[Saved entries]
......
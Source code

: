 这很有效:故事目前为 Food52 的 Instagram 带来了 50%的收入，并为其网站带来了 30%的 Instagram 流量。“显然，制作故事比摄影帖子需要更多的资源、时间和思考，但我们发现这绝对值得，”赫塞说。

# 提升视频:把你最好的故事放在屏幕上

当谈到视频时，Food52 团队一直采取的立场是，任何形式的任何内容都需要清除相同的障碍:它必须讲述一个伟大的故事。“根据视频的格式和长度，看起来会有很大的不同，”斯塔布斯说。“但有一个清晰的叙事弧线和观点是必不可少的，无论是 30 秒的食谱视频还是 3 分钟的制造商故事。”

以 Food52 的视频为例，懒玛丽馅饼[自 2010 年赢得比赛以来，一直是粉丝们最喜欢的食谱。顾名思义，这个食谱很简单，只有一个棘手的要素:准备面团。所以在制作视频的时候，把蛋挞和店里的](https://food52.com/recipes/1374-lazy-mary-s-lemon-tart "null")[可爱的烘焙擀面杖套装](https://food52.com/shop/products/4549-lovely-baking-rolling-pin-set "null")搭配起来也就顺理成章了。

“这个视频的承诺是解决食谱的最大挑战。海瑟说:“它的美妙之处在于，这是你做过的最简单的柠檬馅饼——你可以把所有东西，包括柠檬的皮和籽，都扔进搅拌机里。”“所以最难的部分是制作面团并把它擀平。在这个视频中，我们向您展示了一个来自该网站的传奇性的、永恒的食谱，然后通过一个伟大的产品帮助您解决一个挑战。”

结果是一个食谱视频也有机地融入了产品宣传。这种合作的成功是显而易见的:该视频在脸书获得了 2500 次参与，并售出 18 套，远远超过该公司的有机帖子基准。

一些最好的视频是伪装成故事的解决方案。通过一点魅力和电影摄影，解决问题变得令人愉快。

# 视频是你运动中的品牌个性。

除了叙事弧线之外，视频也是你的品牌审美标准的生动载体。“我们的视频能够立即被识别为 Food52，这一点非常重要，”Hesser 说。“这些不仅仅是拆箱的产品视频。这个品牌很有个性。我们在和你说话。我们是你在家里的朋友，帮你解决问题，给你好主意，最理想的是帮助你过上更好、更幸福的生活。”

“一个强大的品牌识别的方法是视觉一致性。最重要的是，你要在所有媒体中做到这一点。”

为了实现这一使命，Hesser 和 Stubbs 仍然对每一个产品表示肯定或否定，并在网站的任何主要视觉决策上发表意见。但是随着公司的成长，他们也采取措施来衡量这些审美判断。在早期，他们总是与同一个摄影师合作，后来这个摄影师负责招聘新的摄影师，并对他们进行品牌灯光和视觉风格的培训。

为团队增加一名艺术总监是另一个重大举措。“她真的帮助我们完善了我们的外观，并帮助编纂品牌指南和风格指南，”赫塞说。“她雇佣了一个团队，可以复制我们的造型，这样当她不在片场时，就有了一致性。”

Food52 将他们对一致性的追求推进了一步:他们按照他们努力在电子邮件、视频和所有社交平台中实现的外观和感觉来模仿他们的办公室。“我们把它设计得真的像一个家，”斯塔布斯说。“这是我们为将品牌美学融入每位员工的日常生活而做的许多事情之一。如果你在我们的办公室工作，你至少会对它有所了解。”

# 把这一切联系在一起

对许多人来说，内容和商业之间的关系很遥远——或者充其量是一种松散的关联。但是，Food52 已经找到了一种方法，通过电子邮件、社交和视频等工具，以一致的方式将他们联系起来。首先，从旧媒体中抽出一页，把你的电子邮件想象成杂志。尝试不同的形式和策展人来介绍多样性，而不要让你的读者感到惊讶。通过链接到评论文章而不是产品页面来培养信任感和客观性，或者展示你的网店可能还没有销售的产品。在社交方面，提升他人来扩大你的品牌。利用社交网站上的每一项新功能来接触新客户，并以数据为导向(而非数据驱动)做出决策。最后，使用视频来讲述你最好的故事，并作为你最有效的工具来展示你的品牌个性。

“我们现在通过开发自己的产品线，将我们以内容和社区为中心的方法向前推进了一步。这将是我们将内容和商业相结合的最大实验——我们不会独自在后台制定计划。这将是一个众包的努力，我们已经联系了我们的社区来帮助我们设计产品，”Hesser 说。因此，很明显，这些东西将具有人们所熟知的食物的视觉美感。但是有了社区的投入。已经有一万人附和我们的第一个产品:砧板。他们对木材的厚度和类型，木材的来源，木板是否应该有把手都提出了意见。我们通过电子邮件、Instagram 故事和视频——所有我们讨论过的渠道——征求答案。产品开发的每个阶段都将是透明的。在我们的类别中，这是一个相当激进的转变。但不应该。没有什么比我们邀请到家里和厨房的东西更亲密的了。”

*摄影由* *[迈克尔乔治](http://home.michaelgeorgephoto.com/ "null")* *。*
......
» **WHAT YOU SHOULD DO**
Each line of the records above, from the first through the one containing "对许多人来说，内容和商业之间", is to be retyped exactly; no other line belongs.

» **EXERCISE SOLUTION**
Source code

: 这很有效:故事目前为 Food52 的 Instagram 带来了 50%的收入，并为其网站带来了 30%的 Instagram 流量。“显然，制作故事比摄影帖子需要更多的资源、时间和思考，但我们发现这绝对值得，”赫塞说。

# 提升视频:把你最好的故事放在屏幕上

当谈到视频时，Food52 团队一直采取的立场是，任何形式的任何内容都需要清除相同的障碍:它必须讲述一个伟大的故事。“根据视频的格式和长度，看起来会有很大的不同，”斯塔布斯说。“但有一个清晰的叙事弧线和观点是必不可少的，无论是 30 秒的食谱视频还是 3 分钟的制造商故事。”

以 Food52 的视频为例，懒玛丽馅饼[自 2010 年赢得比赛以来，一直是粉丝们最喜欢的食谱。顾名思义，这个食谱很简单，只有一个棘手的要素:准备面团。所以在制作视频的时候，把蛋挞和店里的](https://food52.com/recipes/1374-lazy-mary-s-lemon-tart "null")[可爱的烘焙擀面杖套装](https://food52.com/shop/products/4549-lovely-baking-rolling-pin-set "null")搭配起来也就顺理成章了。

“这个视频的承诺是解决食谱的最大挑战。海瑟说:“它的美妙之处在于，这是你做过的最简单的柠檬馅饼——你可以把所有东西，包括柠檬的皮和籽，都扔进搅拌机里。”“所以最难的部分是制作面团并把它擀平。在这个视频中，我们向您展示了一个来自该网站的传奇性的、永恒的食谱，然后通过一个伟大的产品帮助您解决一个挑战。”

结果是一个食谱视频也有机地融入了产品宣传。这种合作的成功是显而易见的:该视频在脸书获得了 2500 次参与，并售出 18 套，远远超过该公司的有机帖子基准。

一些最好的视频是伪装成故事的解决方案。通过一点魅力和电影摄影，解决问题变得令人愉快。

# 视频是你运动中的品牌个性。

除了叙事弧线之外，视频也是你的品牌审美标准的生动载体。“我们的视频能够立即被识别为 Food52，这一点非常重要，”Hesser 说。“这些不仅仅是拆箱的产品视频。这个品牌很有个性。我们在和你说话。我们是你在家里的朋友，帮你解决问题，给你好主意，最理想的是帮助你过上更好、更幸福的生活。”

“一个强大的品牌识别的方法是视觉一致性。最重要的是，你要在所有媒体中做到这一点。”

为了实现这一使命，Hesser 和 Stubbs 仍然对每一个产品表示肯定或否定，并在网站的任何主要视觉决策上发表意见。但是随着公司的成长，他们也采取措施来衡量这些审美判断。在早期，他们总是与同一个摄影师合作，后来这个摄影师负责招聘新的摄影师，并对他们进行品牌灯光和视觉风格的培训。

为团队增加一名艺术总监是另一个重大举措。“她真的帮助我们完善了我们的外观，并帮助编纂品牌指南和风格指南，”赫塞说。“她雇佣了一个团队，可以复制我们的造型，这样当她不在片场时，就有了一致性。”

Food52 将他们对一致性的追求推进了一步:他们按照他们努力在电子邮件、视频和所有社交平台中实现的外观和感觉来模仿他们的办公室。“我们把它设计得真的像一个家，”斯塔布斯说。“这是我们为将品牌美学融入每位员工的日常生活而做的许多事情之一。如果你在我们的办公室工作，你至少会对它有所了解。”

# 把这一切联系在一起

对许多人来说，内容和商业之间的关系很遥远——或者充其量是一种松散的关联。但是，Food52 已经找到了一种方法，通过电子邮件、社交和视频等工具，以一致的方式将他们联系起来。首先，从旧媒体中抽出一页，把你的电子邮件想象成杂志。尝试不同的形式和策展人来介绍多样性，而不要让你的读者感到惊讶。通过链接到评论文章而不是产品页面来培养信任感和客观性，或者展示你的网店可能还没有销售的产品。在社交方面，提升他人来扩大你的品牌。利用社交网站上的每一项新功能来接触新客户，并以数据为导向(而非数据驱动)做出决策。最后，使用视频来讲述你最好的故事，并作为你最有效的工具来展示你的品牌个性。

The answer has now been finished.